**THE TASK**
Compute how many lines in the data below hold the word "Requirement", then report that number with nothing else.

**INPUT MATERIAL**
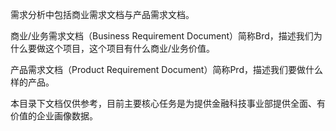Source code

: 需求分析中包括商业需求文档与产品需求文档。

商业/业务需求文档（Business Requirement Document）简称Brd，描述我们为什么要做这个项目，这个项目有什么商业/业务价值。

产品需求文档（Product Requirement Document）简称Prd，描述我们要做什么样的产品。

本目录下文档仅供参考，目前主要核心任务是为提供金融科技事业部提供全面、有价值的企业画像数据。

**RESULT**
2